====== Recorded information

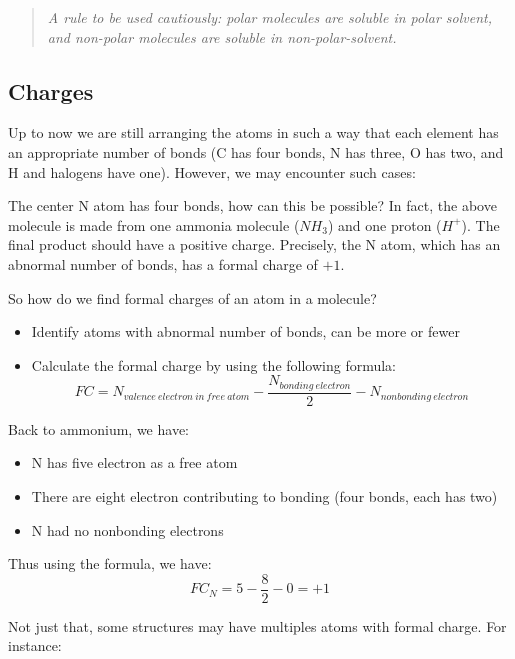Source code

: \documentclass{report}
\begin{document}
		\blockquote{\textit{A rule to be used cautiously: polar molecules are soluble in polar solvent, and non-polar molecules are soluble in non-polar-solvent.}}
		
		\subsection{Charges}
		Up to now we are still arranging the atoms in such a way that each element has an appropriate number of bonds (C has four bonds, N has three, O has two, and H and halogens have one). However, we may encounter such cases:
		\begin{center}
		\end{center}
		
		The center N atom has four bonds, how can this be possible? In fact, the above molecule is made from one ammonia molecule ($NH_3$) and one proton ($H^+$). The final product should have a positive charge. Precisely, the N atom, which has an abnormal number of bonds, has a formal charge of $+1$.
		\begin{center}
		\end{center}
	
		So how do we find formal charges of an atom in a molecule?
		\begin{itemize}
			\item{Identify atoms with abnormal number of bonds, can be more or fewer}
			\item{Calculate the formal charge by using the following formula:}
				\[FC = N_{valence\:electron\:in\:free\:atom} - \frac{N_{bonding\:electron}}{2} - N_{nonbonding\:electron}\]
		\end{itemize}
		
		Back to ammonium, we have:
		\begin{itemize}
			\item{N has five electron as a free atom}
			\item{There are eight electron contributing to bonding (four bonds, each has two)}
			\item{N had no nonbonding electrons}
		\end{itemize}
		 Thus using the formula, we have:
		 	\[FC_N = 5 - \frac{8}{2} - 0 = +1\]
			
		Not just that, some structures may have multiples atoms with formal charge. For instance:
		\begin{center}
		\end{center}
		
\end{document}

============

What to produce
The preceding listing is to be restated word for word, with every picture omitted.

Your solution
Source code

: \documentclass{report}
\begin{document}
		\blockquote{\textit{A rule to be used cautiously: polar molecules are soluble in polar solvent, and non-polar molecules are soluble in non-polar-solvent.}}
		
		\subsection{Charges}
		Up to now we are still arranging the atoms in such a way that each element has an appropriate number of bonds (C has four bonds, N has three, O has two, and H and halogens have one). However, we may encounter such cases:
		\begin{center}
		\end{center}
		
		The center N atom has four bonds, how can this be possible? In fact, the above molecule is made from one ammonia molecule ($NH_3$) and one proton ($H^+$). The final product should have a positive charge. Precisely, the N atom, which has an abnormal number of bonds, has a formal charge of $+1$.
		\begin{center}
		\end{center}
	
		So how do we find formal charges of an atom in a molecule?
		\begin{itemize}
			\item{Identify atoms with abnormal number of bonds, can be more or fewer}
			\item{Calculate the formal charge by using the following formula:}
				\[FC = N_{valence\:electron\:in\:free\:atom} - \frac{N_{bonding\:electron}}{2} - N_{nonbonding\:electron}\]
		\end{itemize}
		
		Back to ammonium, we have:
		\begin{itemize}
			\item{N has five electron as a free atom}
			\item{There are eight electron contributing to bonding (four bonds, each has two)}
			\item{N had no nonbonding electrons}
		\end{itemize}
		 Thus using the formula, we have:
		 	\[FC_N = 5 - \frac{8}{2} - 0 = +1\]
			
		Not just that, some structures may have multiples atoms with formal charge. For instance:
		\begin{center}
		\end{center}
		
\end{document}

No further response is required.